Users Appearing Only Once

users_appearing_once = [
    {'$group': {'_id': '$created.user', 'count': {'$sum':1}}},
    {'$group': {'_id': '$count', 'num_users': {'$sum':1}}},
    {'$sort': {'_id': 1}},
    {'$limit': 1}]
result = aggregate(db, users_appearing_once)
[{_id: 1, num_users: 274}]

Aditional Ideas

City validation based on postcodes

The city and postcode values could be crosschecked when inputing a new address. Most countries have public APIs to retrieve addresses from postcodes, so it could be done, with the help of contributors around the world. This improvement could prevent a lot of wrong data inputs - there are many examples in the examined dataset - and it would make the process of analyzing data related to cities considerably easier and more accurate.
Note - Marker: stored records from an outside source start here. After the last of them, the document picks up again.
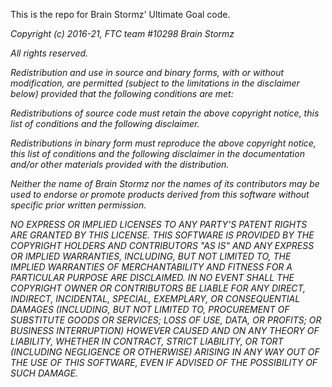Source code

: This is the repo for Brain Stormz' Ultimate Goal code.



*Copyright (c) 2016-21, FTC team #10298 Brain Stormz*

*All rights reserved.*

*Redistribution and use in source and binary forms, with or without modification, are permitted (subject to the limitations in the disclaimer below) provided that the following conditions are met:*

*Redistributions of source code must retain the above copyright notice, this list of conditions and the following disclaimer.*

*Redistributions in binary form must reproduce the above copyright notice, this list of conditions and the following disclaimer in the documentation and/or other materials provided with the distribution.*

*Neither the name of Brain Stormz nor the names of its contributors may be used to endorse or promote products derived from this software without specific prior    written permission.*

*NO EXPRESS OR IMPLIED LICENSES TO ANY PARTY'S PATENT RIGHTS ARE GRANTED BY THIS LICENSE. THIS SOFTWARE IS PROVIDED BY THE COPYRIGHT HOLDERS AND CONTRIBUTORS    "AS IS" AND ANY EXPRESS OR IMPLIED WARRANTIES, INCLUDING, BUT NOT LIMITED TO,    THE IMPLIED WARRANTIES OF MERCHANTABILITY AND FITNESS FOR A PARTICULAR PURPOSE    ARE DISCLAIMED. IN NO EVENT SHALL THE COPYRIGHT OWNER OR CONTRIBUTORS BE LIABLE    FOR ANY DIRECT, INDIRECT, INCIDENTAL, SPECIAL, EXEMPLARY, OR CONSEQUENTIAL    DAMAGES (INCLUDING, BUT NOT LIMITED TO, PROCUREMENT OF SUBSTITUTE GOODS OR    SERVICES; LOSS OF USE, DATA, OR PROFITS; OR BUSINESS INTERRUPTION) HOWEVER    CAUSED AND ON ANY THEORY OF LIABILITY, WHETHER IN CONTRACT, STRICT LIABILITY, OR    TORT (INCLUDING NEGLIGENCE OR OTHERWISE) ARISING IN ANY WAY OUT OF THE USE OF THIS SOFTWARE, EVEN IF ADVISED OF THE POSSIBILITY OF SUCH DAMAGE.*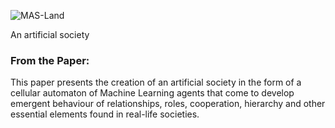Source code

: ![MAS-Land](https://github.com/lucienraeg/MAS-Land/blob/master/media/MAS-Land%20Logo.png "MAS-Land")

An artificial society

### From the Paper:
This paper presents the creation of an artificial society in the form of a cellular automaton of Machine Learning agents that come to develop emergent behaviour of relationships, roles, cooperation, hierarchy and other essential elements found in real-life societies.
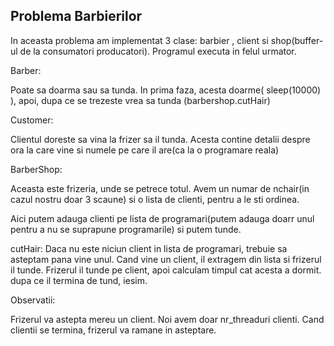 ## Problema Barbierilor

In aceasta problema am implementat 3 clase: barbier , client si shop(buffer-ul de la consumatori producatori).
Programul executa in felul urmator.

Barber:

Poate sa doarma sau sa tunda. In prima faza, acesta doarme( sleep(10000) ), apoi,
dupa ce se trezeste vrea sa tunda (barbershop.cutHair)

Customer:

Clientul doreste sa vina la frizer sa il tunda. Acesta contine detalii despre
ora la care vine si numele pe care il are(ca la o programare reala)

BarberShop:

Aceasta este frizeria, unde se petrece totul. Avem un numar de nchair(in cazul
nostru doar 3 scaune) si o lista de clienti, pentru a le sti ordinea.

Aici putem adauga clienti pe lista de programari(putem adauga doarr unul
pentru a nu se suprapune programarile) si putem tunde.

cutHair:
Daca nu este niciun client in lista de programari, trebuie sa asteptam pana vine unul.
Cand vine un client, il extragem din lista si frizerul il tunde. Frizerul il
tunde pe client, apoi calculam timpul cat acesta a dormit.
dupa ce il termina de tund, iesim.

Observatii:

Frizerul va astepta mereu un client. Noi avem doar nr_threaduri clienti.
Cand clientii se termina, frizerul va ramane in asteptare.
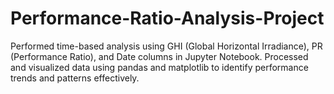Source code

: # Performance-Ratio-Analysis-Project
Performed time-based analysis using GHI (Global Horizontal Irradiance), PR (Performance Ratio), and Date columns in Jupyter Notebook. Processed and visualized data using pandas and matplotlib to identify performance trends and patterns effectively.
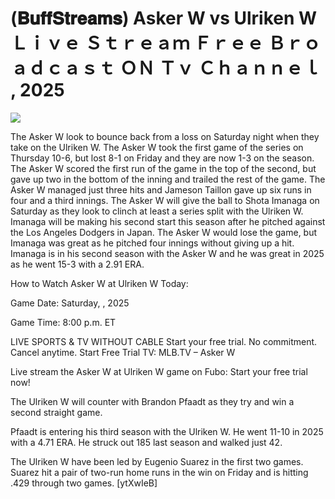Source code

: # (𝐁𝐮𝐟𝐟𝐒𝐭𝐫𝐞𝐚𝐦𝐬) Asker W vs Ulriken W Ｌｉｖｅ Ｓｔｒｅａｍ Ｆｒｅｅ Ｂｒｏａｄｃａｓｔ ＯＮ Ｔｖ Ｃｈａｎｎｅｌ , 2025  
  
  
[![](https://i.imgur.com/qSNzIqt.png)](https://movie.rssnews.media/iOZYEKx.php)  
  
The Asker W look to bounce back from a loss on Saturday night when they take on the Ulriken W. The Asker W took the first game of the series on Thursday 10-6, but lost 8-1 on Friday and they are now 1-3 on the season. The Asker W scored the first run of the game in the top of the second, but gave up two in the bottom of the inning and trailed the rest of the game. The Asker W managed just three hits and Jameson Taillon gave up six runs in four and a third innings. The Asker W will give the ball to Shota Imanaga on Saturday as they look to clinch at least a series split with the Ulriken W. Imanaga will be making his second start this season after he pitched against the Los Angeles Dodgers in Japan. The Asker W would lose the game, but Imanaga was great as he pitched four innings without giving up a hit. Imanaga is in his second season with the Asker W and he was great in 2025 as he went 15-3 with a 2.91 ERA.

How to Watch Asker W at Ulriken W Today:

Game Date: Saturday, , 2025

Game Time: 8:00 p.m. ET

LIVE SPORTS & TV WITHOUT CABLE
Start your free trial. No commitment. Cancel anytime.
Start Free Trial
TV: MLB.TV – Asker W

Live stream the Asker W at Ulriken W game on Fubo: Start your free trial now!

The Ulriken W will counter with Brandon Pfaadt as they try and win a second straight game.

Pfaadt is entering his third season with the Ulriken W. He went 11-10 in 2025 with a 4.71 ERA. He struck out 185 last season and walked just 42.

The Ulriken W have been led by Eugenio Suarez in the first two games. Suarez hit a pair of two-run home runs in the win on Friday and is hitting .429 through two games. [ytXwIeB]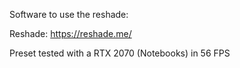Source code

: Software to use the reshade:

Reshade: https://reshade.me/

Preset tested with a RTX 2070 (Notebooks) in 56 FPS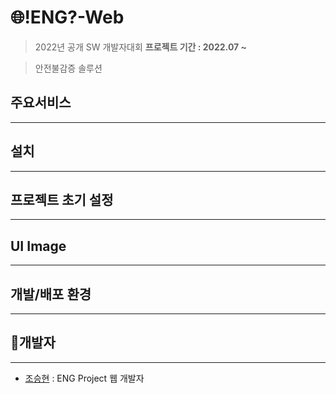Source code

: # :globe_with_meridians:!ENG?-Web
>2022년 공개 SW 개발자대회 **프로젝트 기간 : 2022.07 ~**

>안전불감증 솔루션
## 주요서비스
--------

##  설치
-------

## 프로젝트 초기 설정
-------

## UI Image
-------

## 개발/배포 환경
-------


## :bust_in_silhouette:개발자
------
+ [조승현](:https://github.com/Cho-Seung-Hyeon) : ENG Project 웹 개발자

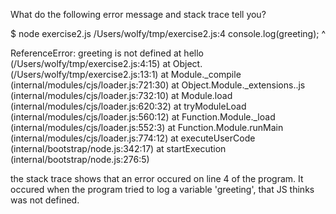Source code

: What do the following error message and stack trace tell you?

\$ node exercise2.js
/Users/wolfy/tmp/exercise2.js:4
console.log(greeting);
^

ReferenceError: greeting is not defined
at hello (/Users/wolfy/tmp/exercise2.js:4:15)
at Object.<anonymous> (/Users/wolfy/tmp/exercise2.js:13:1)
at Module.\_compile (internal/modules/cjs/loader.js:721:30)
at Object.Module.\_extensions..js (internal/modules/cjs/loader.js:732:10)
at Module.load (internal/modules/cjs/loader.js:620:32)
at tryModuleLoad (internal/modules/cjs/loader.js:560:12)
at Function.Module.\_load (internal/modules/cjs/loader.js:552:3)
at Function.Module.runMain (internal/modules/cjs/loader.js:774:12)
at executeUserCode (internal/bootstrap/node.js:342:17)
at startExecution (internal/bootstrap/node.js:276:5)

the stack trace shows that an error occured on line 4 of the program. It occured when the program tried to log a variable 'greeting', that JS thinks was not defined.
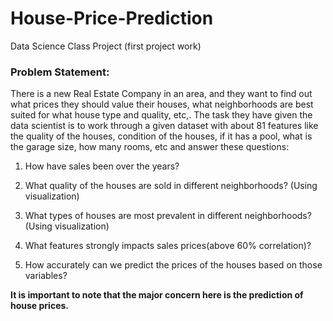 # House-Price-Prediction
Data Science Class Project (first project work)

### Problem Statement: 

There is a new Real Estate Company in an area, and they want to find out what prices they should value their houses, what neighborhoods are best suited for what house type and quality, etc,. The task they have given the data scientist is to work through a given dataset with about 81 features like the quality of the houses, condition of the houses, if it has a pool, what is the garage size, how many rooms, etc and answer these questions:

1. How have sales been over the years?  
 
2. What quality of the houses are sold in different neighborhoods? (Using visualization)
 
3. What types of houses are most prevalent in different neighborhoods? (Using visualization)
 
4. What features strongly impacts sales prices(above 60% correlation)? 
 
5. How accurately can we predict the prices of the houses based on those variables?  

**It is important to note that the major concern here is the prediction of house prices.**
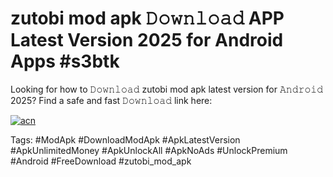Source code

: # zutobi mod apk 𝙳𝚘𝚠𝚗𝚕𝚘𝚊𝚍 APP Latest Version 2025 for Android Apps #s3btk

Looking for how to 𝙳𝚘𝚠𝚗𝚕𝚘𝚊𝚍 zutobi mod apk latest version for 𝙰𝚗𝚍𝚛𝚘𝚒𝚍 2025? Find a safe and fast 𝙳𝚘𝚠𝚗𝚕𝚘𝚊𝚍 link here:

[![acn](https://i.imgur.com/BIQs5tu.png)](https://apkpuree.pages.dev/?title=zutobi_mod_apk)

Tags: #ModApk #DownloadModApk #ApkLatestVersion #ApkUnlimitedMoney #ApkUnlockAll #ApkNoAds #UnlockPremium #Android #FreeDownload #zutobi_mod_apk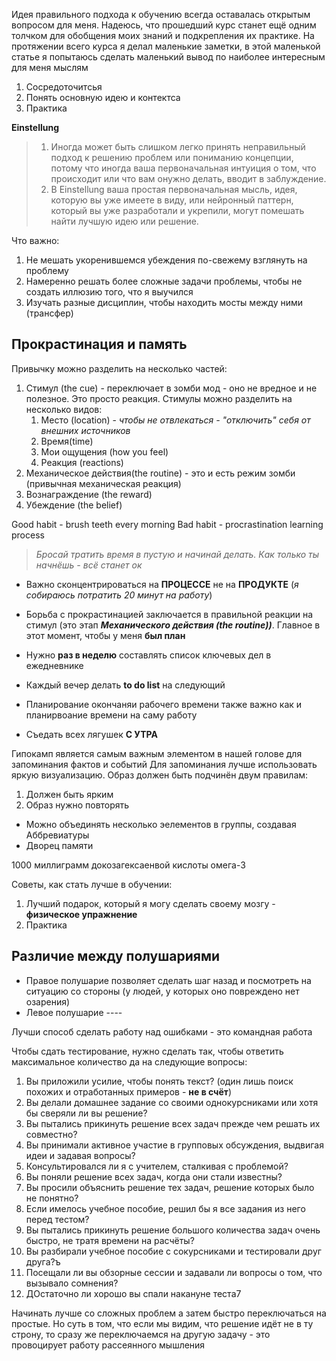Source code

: Идея правильного подхода к обучению всегда оставалась открытым вопросом для меня. Надеюсь, что прошедший курс станет ещё одним толчком для обобщения моих знаний и подкрепления их практике.
На протяжении всего курса я делал маленькие заметки, в этой маленькой статье я попытаюсь сделать маленький вывод по наиболее интересным для меня мыслям



1) Сосредоточитсья
2) Понять основную идею и контектса
3) Практика

**Einstellung**

>1) Иногда может быть слишком легко принять неправильный подход к решению проблем или пониманию концепции, потому что иногда ваша первоначальная интуиция о том, что происходит или что вам онужно делать, вводит в заблуждение.
>2) В Einstellung ваша простая первоначальная мысль, идея, которую вы уже имеете в виду, или нейронный паттерн, который вы уже разработали и укрепили, могут помешать найти лучшую идею или решение.
>

Что важно:
1) Не мешать укоренившемся убеждения по-свежему взглянуть на проблему
2) Намеренно решать более сложные задачи проблемы, чтобы не создать иллюзию того, что я выучился
3) Изучать разные дисциплин, чтобы находить мосты между ними (трансфер)



## Прокрастинация и память
Привычку можно разделить на несколько частей:
1) Стимул (the cue) - переключает в зомби мод - оно не вредное и не полезное. Это просто реакция. 
   Стимулы можно разделить на несколько видов:
   1) Место (location) - *чтобы не отвлекаться - "отключить" себя от внешних источников*
   2) Время(time)
   3) Мои ощущения (how you feel)
   4) Реакция (reactions)
2) Механическое действия(the routine) - это и есть режим зомби (привычная механическая реакция)
3) Вознаграждение (the reward)
4) Убеждение (the belief)



Good habit - brush teeth every morning
Bad habit - procrastination learning process

>*Бросай тратить время в пустую и начинай делать. Как только ты начнёшь - всё станет ок*

- Важно сконцентрироваться на **ПРОЦЕССЕ** не на **ПРОДУКТЕ** (*я собираюсь потратить 20 минут на работу*)

- Борьба с прокрастинацией заключается в правильной реакции на стимул (это этап ***Механического действия (the routine))***.
  Главное в этот момент, чтобы у меня **был план**
- Нужно **раз в неделю** составлять список ключевых дел в ежедневнике
- Каждый вечер делать **to do list** на следующий
- Планирование окончаняи рабочего времени также важно как и планирвоание времени на саму работу
- Съедать всех лягушек **С УТРА** 

Гипокамп является самым важным элементом в нашей голове для запоминания фактов и событий
Для запоминания лучше использовать яркую визуализацию.
Образ должен быть подчинён двум правилам:
1) Должен быть ярким
2) Образ нужно повторять

- Можно объединять несколько эелементов в группы, создавая Аббревиатуры
- Дворец памяти 

1000 миллиграмм докозагексаенвой кислоты омега-3

Советы, как стать лучше в обучении:
1) Лучший подарок, который я могу сделать своему мозгу - **физическое упражнение**
2) Практика

## Различие между полушариями

- Правое полушарие позволяет сделать шаг назад и посмотреть на ситуацию со стороны (у людей, у которых оно повреждено нет озарения)
- Левое полушарие ----

Лучши способ сделать работу над ошибками - это командная работа

Чтобы сдать тестирование, нужно сделать так, чтобы ответить максимальное количество да на следующие вопросы:
1) Вы приложили усилие, чтобы понять текст? (один лишь поиск похожих и отработанных примеров - **не в счёт**)
2) Вы делали домашнее задание со своими однокурсниками или хотя бы сверяли ли вы решение?
3) Вы пытались прикинуть решение всех задач прежде чем решать их совместно?
4) Вы принимали активное участие в групповых обсуждения, выдвигая идеи и задавая вопросы?
5) Консультировался ли я с учителем, сталкивая с проблемой?
6) Вы поняли решение всех задач, когда они стали известны?
7) Вы просили объяснить решение тех задач, решение которых было не понятно?
8) Если имелось учебное пособие, решил бы я все задания из него перед тестом?
9) Вы пытались прикинуть решение большого количества задач очень быстро, не тратя времени на расчёты?
10) Вы разбирали учебное пособие с сокурсниками и тестировали друг друга?ъ
11) Посещали ли вы обзорные сессии и задавали ли вопросы о том, что вызывало сомнения?
12) ДОстаточно ли хорошо вы спали накануне теста7

Начинать лучше со сложных проблем а затем быстро переключаться на простые. Но суть в том, что если мы видим, что решение идёт не в ту строну, то сразу же переключаемся на другую задачу - это провоцирует работу рассеянного мышления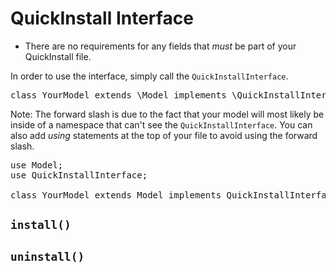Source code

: # QuickInstall Interface

- There are no requirements for any fields that _must_ be part of your QuickInstall file.

In order to use the interface, simply call the `QuickInstallInterface`.

<pre>class YourModel extends \Model implements \QuickInstallInterface</pre>

Note: The forward slash is due to the fact that your model will most likely be inside of a namespace that can't see the `QuickInstallInterface`. You can also add _using_ statements at the top of your file to avoid using the forward slash.

<pre>use Model;
use QuickInstallInterface;

class YourModel extends Model implements QuickInstallInterface</pre>

## `install()`

## `uninstall()`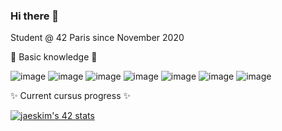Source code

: ### Hi there 👋

<!--
**MassiliaB/MassiliaB** is a ✨ _special_ ✨ repository because its `README.md` (this file) appears on your GitHub profile.

Here are some ideas to get you started:

- 🔭 I’m currently working on ...
-  🌱 I’m currently learning ...
- 👯 I’m looking to collaborate on ...
- 🤔 I’m looking for help with ...
- 💬 Ask me about ...
- 📫 How to reach me: ...
- 😄 Pronouns: ...
- ⚡ Fun fact: ...
-->

Student @ 42 Paris since November 2020

   🌱                     Basic knowledge                         🌱

![image](https://img.shields.io/badge/-C-9cf?style=for-the-badge&logo=C&logoColor=white)
![image](https://img.shields.io/badge/-%20git-lightgrey?style=for-the-badge&logo=git)
![image](https://img.shields.io/badge/Linux-FCC624?style=for-the-badge&logo=linux&logoColor=black)
![image](https://img.shields.io/badge/VIM-%2311AB00.svg?&style=for-the-badge&logo=vim&logoColor=white)
![image](https://img.shields.io/badge/-asm-informational?style=for-the-badge&logo=asm)
![image](https://img.shields.io/badge/-html-orange?style=for-the-badge&logo=html)
![image](https://img.shields.io/badge/-css-blueviolet?style=for-the-badge&logo=css)

   ✨                    Current cursus progress                   ✨ 
  
[![jaeskim's 42 stats](https://badge42.herokuapp.com/api/stats/masboula?privacyEmail=true)](https://github.com/MassiliaB)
It would definitely cause a positive impact which would affect users througout the world. On the other hand, a change like this decreases the freedom of the user when inputing new addresses, since data could only be submitted if it was in accordance with the crosschecked value from another data source. These positive and negative impacts should be weighted before implementing this kind of improvement to the process.

Phone format validator

The Open Street Map input tool could have a phone format validator, varying from country to country, to avoid such a mess on the phones format 😉. It could also separate multiple phones with a standard separator, since it was one of the most difficult steps of the phone values wrangling. The fact that each country has a different standard format makes it difficult to implement this, but with the help of the open software community around Open Street Map it could be done. Again, it would decrease the freedom of the user inputing the data, since the phone format would have to be validated to the standards. And every time the standards change, the validators would have to be updated, causing some extra work that does not take place today.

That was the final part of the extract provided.